(Items listed in a dataset)

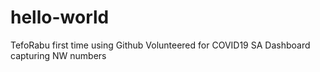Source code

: # hello-world

TefoRabu first time using Github
Volunteered for COVID19 SA Dashboard capturing NW numbers
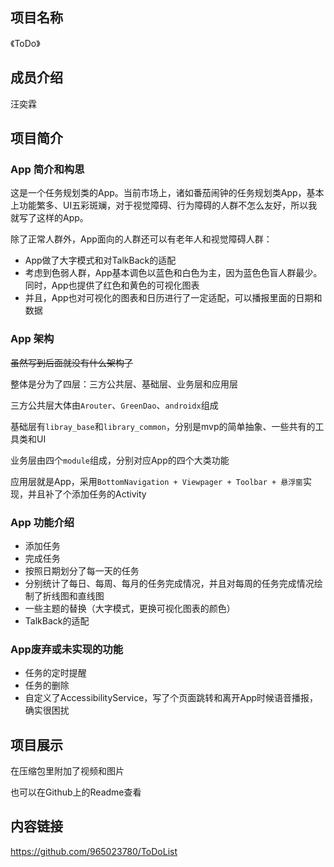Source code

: ## 项目名称

《ToDo》

## 成员介绍

汪奕霖



## 项目简介

### App 简介和构思

这是一个任务规划类的App。当前市场上，诸如番茄闹钟的任务规划类App，基本上功能繁多、UI五彩斑斓，对于视觉障碍、行为障碍的人群不怎么友好，所以我就写了这样的App。</br>

除了正常人群外，App面向的人群还可以有老年人和视觉障碍人群：

- App做了大字模式和对TalkBack的适配 
- 考虑到色弱人群，App基本调色以蓝色和白色为主，因为蓝色色盲人群最少。同时，App也提供了红色和黄色的可视化图表
- 并且，App也对可视化的图表和日历进行了一定适配，可以播报里面的日期和数据

### App 架构

~~虽然写到后面就没有什么架构了~~

整体是分为了四层：三方公共层、基础层、业务层和应用层

三方公共层大体由`Arouter`、`GreenDao`、`androidx`组成

基础层有`libray_base`和`library_common`，分别是mvp的简单抽象、一些共有的工具类和UI

业务层由四个`module`组成，分别对应App的四个大类功能

应用层就是App，采用`BottomNavigation + Viewpager + Toolbar + 悬浮窗`实现，并且补了个添加任务的Activity

### App 功能介绍

- 添加任务
- 完成任务
- 按照日期划分了每一天的任务
- 分别统计了每日、每周、每月的任务完成情况，并且对每周的任务完成情况绘制了折线图和直线图
- 一些主题的替换（大字模式，更换可视化图表的颜色）
- TalkBack的适配

### App废弃或未实现的功能

- 任务的定时提醒
- 任务的删除
- 自定义了AccessibilityService，写了个页面跳转和离开App时候语音播报，确实很困扰



## 项目展示

在压缩包里附加了视频和图片

也可以在Github上的Readme查看



## 内容链接

https://github.com/965023780/ToDoList
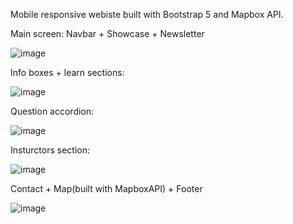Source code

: Mobile responsive webiste built with Bootstrap 5 and Mapbox API.

Main screen: Navbar + Showcase + Newsletter

![image](https://user-images.githubusercontent.com/42185328/129159668-02cb2a2e-6f31-434c-b14e-9dd18df78803.png)

Info boxes + learn sections:

![image](https://user-images.githubusercontent.com/42185328/129159768-6933565a-d970-4608-aede-e27bbb6c9d09.png)

Question accordion:

![image](https://user-images.githubusercontent.com/42185328/129159926-a72e75e7-ec0f-405e-969e-fbd7ced33c99.png)

Insturctors section: 

![image](https://user-images.githubusercontent.com/42185328/129159998-27eab71b-4105-4f74-ad9a-fa9857d65438.png)

Contact + Map(built with MapboxAPI) + Footer

![image](https://user-images.githubusercontent.com/42185328/129160057-15a564f7-26e6-4e02-92fa-07bd4da4c8f8.png)











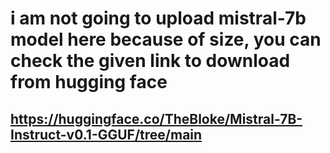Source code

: # i am not going to upload mistral-7b model here because of size, you can check the given link to download from hugging face 
## https://huggingface.co/TheBloke/Mistral-7B-Instruct-v0.1-GGUF/tree/main
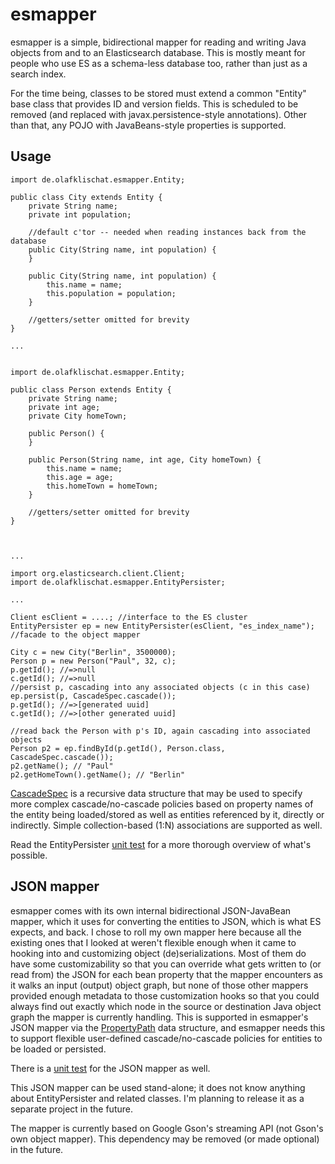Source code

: esmapper
========

esmapper is a simple, bidirectional mapper for reading and writing
Java objects from and to an Elasticsearch database. This is mostly
meant for people who use ES as a schema-less database too, rather than
just as a search index.

For the time being, classes to be stored must extend a common "Entity"
base class that provides ID and version fields. This is scheduled to
be removed (and replaced with javax.persistence-style
annotations). Other than that, any POJO with JavaBeans-style
properties is supported.


Usage
-----

    import de.olafklischat.esmapper.Entity;

    public class City extends Entity {
        private String name;
        private int population;

        //default c'tor -- needed when reading instances back from the database
        public City(String name, int population) {
        }

        public City(String name, int population) {
            this.name = name;
            this.population = population;
        }

        //getters/setter omitted for brevity
    }

    ...


    import de.olafklischat.esmapper.Entity;

    public class Person extends Entity {
        private String name;
        private int age;
        private City homeTown;

        public Person() {
        }

        public Person(String name, int age, City homeTown) {
            this.name = name;
            this.age = age;
            this.homeTown = homeTown;
        }

        //getters/setter omitted for brevity
    }



    ...

    import org.elasticsearch.client.Client;
    import de.olafklischat.esmapper.EntityPersister;

    ...

    Client esClient = ....; //interface to the ES cluster
    EntityPersister ep = new EntityPersister(esClient, "es_index_name"); //facade to the object mapper

    City c = new City("Berlin", 3500000);
    Person p = new Person("Paul", 32, c);
    p.getId(); //=>null
    c.getId(); //=>null
    //persist p, cascading into any associated objects (c in this case)
    ep.persist(p, CascadeSpec.cascade());
    p.getId(); //=>[generated uuid]
    c.getId(); //=>[other generated uuid]

    //read back the Person with p's ID, again cascading into associated objects
    Person p2 = ep.findById(p.getId(), Person.class, CascadeSpec.cascade());
    p2.getName(); // "Paul"
    p2.getHomeTown().getName(); // "Berlin"


[CascadeSpec](https://github.com/multi-io/esmapper/blob/master/src/main/java/de/olafklischat/esmapper/CascadeSpec.java)
is a recursive data structure that may be used to specify more complex
cascade/no-cascade policies based on property names of the entity
being loaded/stored as well as entities referenced by it, directly or
indirectly. Simple collection-based (1:N) associations are supported
as well.

Read the EntityPersister
[unit test](https://github.com/multi-io/esmapper/blob/master/src/test/java/de/olafklischat/esmapper/EntityPersisterTest.java
"EntityPersisterTest") for a more thorough overview of what's possible.



JSON mapper
-----------

esmapper comes with its own internal bidirectional JSON-JavaBean
mapper, which it uses for converting the entities to JSON, which is
what ES expects, and back. I chose to roll my own mapper here because
all the existing ones that I looked at weren't flexible enough when it
came to hooking into and customizing object (de)serializations. Most
of them do have some customizability so that you can override what
gets written to (or read from) the JSON for each bean property that
the mapper encounters as it walks an input (output) object graph, but
none of those other mappers provided enough metadata to those
customization hooks so that you could always find out exactly which
node in the source or destination Java object graph the mapper is
currently handling. This is supported in esmapper's JSON mapper via
the
[PropertyPath](https://github.com/multi-io/esmapper/blob/master/src/main/java/de/olafklischat/esmapper/json/PropertyPath.java
"PropertyPath") data structure, and esmapper needs this to support
flexible user-defined cascade/no-cascade policies for entities to be
loaded or persisted.

There is a
[unit test](https://github.com/multi-io/esmapper/blob/master/src/test/java/de/olafklischat/esmapper/json/JsonConverterTest.java
"JsonConverterTest") for the JSON mapper as well.

This JSON mapper can be used stand-alone; it does not know anything
about EntityPersister and related classes. I'm planning to release it
as a separate project in the future.

The mapper is currently based on Google Gson's streaming API (not
Gson's own object mapper). This dependency may be removed (or made
optional) in the future.
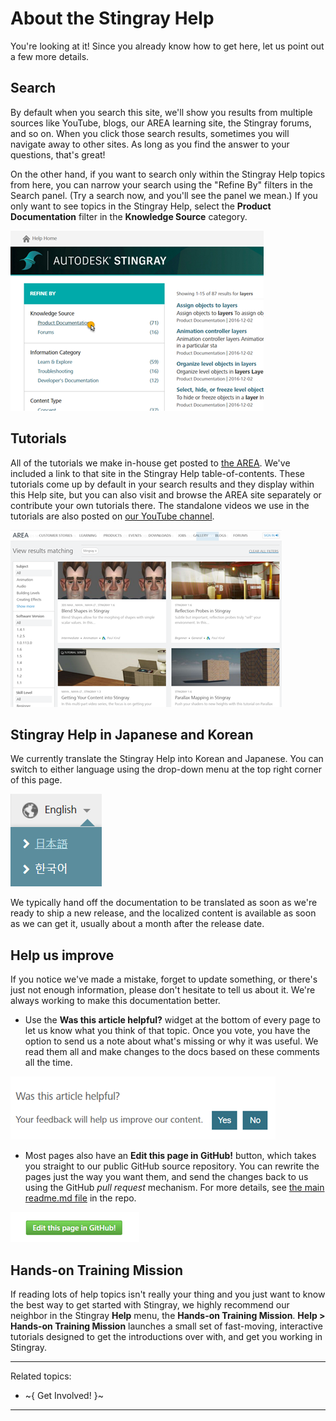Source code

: # About the Stingray Help

You're looking at it! Since you already know how to get here, let us point out a few more details.

## Search

By default when you search this site, we'll show you results from multiple sources like YouTube, blogs, our AREA learning site, the Stingray forums, and so on. When you click those search results, sometimes you will navigate away to other sites. As long as you find the answer to your questions, that's great!

On the other hand, if you want to search only within the Stingray Help topics from here, you can narrow your search using the "Refine By" filters in the Search panel. (Try a search now, and you'll see the panel we mean.) If you only want to see topics in the Stingray Help, select the **Product Documentation** filter in the **Knowledge Source** category.

![](../images/narrow-search.png)

## Tutorials

All of the tutorials we make in-house get posted to [the AREA](http://area.autodesk.com/learning/stingray). We've included a link to that site in the Stingray Help table-of-contents. These tutorials come up by default in your search results and they display within this Help site, but you can also visit and browse the AREA site separately or contribute your own tutorials there. The standalone videos we use in the tutorials are also posted on [our YouTube channel](https://www.youtube.com/user/autodeskgameshowtos).

![](../images/area.png)

## Stingray Help in Japanese and Korean

We currently translate the Stingray Help into Korean and Japanese. You can switch to either language using the drop-down menu at the top right corner of this page.

![](../images/lang-menu.png)

We typically hand off the documentation to be translated as soon as we're ready to ship a new release, and the localized content is available as soon as we can get it, usually about a month after the release date.

## Help us improve

If you notice we've made a mistake, forget to update something, or there's just not enough information, please don't hesitate to tell us about it. We're always working to make this documentation better.

- Use the **Was this article helpful?** widget at the bottom of every page to let us know what you think of that topic. Once you vote, you have the option to send us a note about what's missing or why it was useful. We read them all and make changes to the docs based on these comments all the time.

![](../images/helpful.png)

-	Most pages also have an **Edit this page in GitHub!** button, which takes you straight to our public GitHub source repository. You can rewrite the pages just the way you want them, and send the changes back to us using the GitHub *pull request* mechanism. For more details, see [the main readme.md file](https://github.com/AutodeskGames/stingray-docs/) in the repo.

![](../images/edit-page-github.png)

## Hands-on Training Mission

If reading lots of help topics isn't really your thing and you just want to know the best way to get started with Stingray, we highly recommend our neighbor in the Stingray **Help** menu, the **Hands-on Training Mission**. **Help > Hands-on Training Mission** launches a small set of fast-moving, interactive tutorials designed to get the introductions over with, and get you working in Stingray.

---
Related topics:

- ~{ Get Involved! }~

---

WORK INSTRUCTION: Which lines run from the one holding "into associated objects" through the one holding "about EntityPersister and" in the records above? Repeat them exactly, both included, and nothing more.

TASK ANSWER:
    //read back the Person with p's ID, again cascading into associated objects
    Person p2 = ep.findById(p.getId(), Person.class, CascadeSpec.cascade());
    p2.getName(); // "Paul"
    p2.getHomeTown().getName(); // "Berlin"


[CascadeSpec](https://github.com/multi-io/esmapper/blob/master/src/main/java/de/olafklischat/esmapper/CascadeSpec.java)
is a recursive data structure that may be used to specify more complex
cascade/no-cascade policies based on property names of the entity
being loaded/stored as well as entities referenced by it, directly or
indirectly. Simple collection-based (1:N) associations are supported
as well.

Read the EntityPersister
[unit test](https://github.com/multi-io/esmapper/blob/master/src/test/java/de/olafklischat/esmapper/EntityPersisterTest.java
"EntityPersisterTest") for a more thorough overview of what's possible.



JSON mapper
-----------

esmapper comes with its own internal bidirectional JSON-JavaBean
mapper, which it uses for converting the entities to JSON, which is
what ES expects, and back. I chose to roll my own mapper here because
all the existing ones that I looked at weren't flexible enough when it
came to hooking into and customizing object (de)serializations. Most
of them do have some customizability so that you can override what
gets written to (or read from) the JSON for each bean property that
the mapper encounters as it walks an input (output) object graph, but
none of those other mappers provided enough metadata to those
customization hooks so that you could always find out exactly which
node in the source or destination Java object graph the mapper is
currently handling. This is supported in esmapper's JSON mapper via
the
[PropertyPath](https://github.com/multi-io/esmapper/blob/master/src/main/java/de/olafklischat/esmapper/json/PropertyPath.java
"PropertyPath") data structure, and esmapper needs this to support
flexible user-defined cascade/no-cascade policies for entities to be
loaded or persisted.

There is a
[unit test](https://github.com/multi-io/esmapper/blob/master/src/test/java/de/olafklischat/esmapper/json/JsonConverterTest.java
"JsonConverterTest") for the JSON mapper as well.

This JSON mapper can be used stand-alone; it does not know anything
about EntityPersister and related classes. I'm planning to release it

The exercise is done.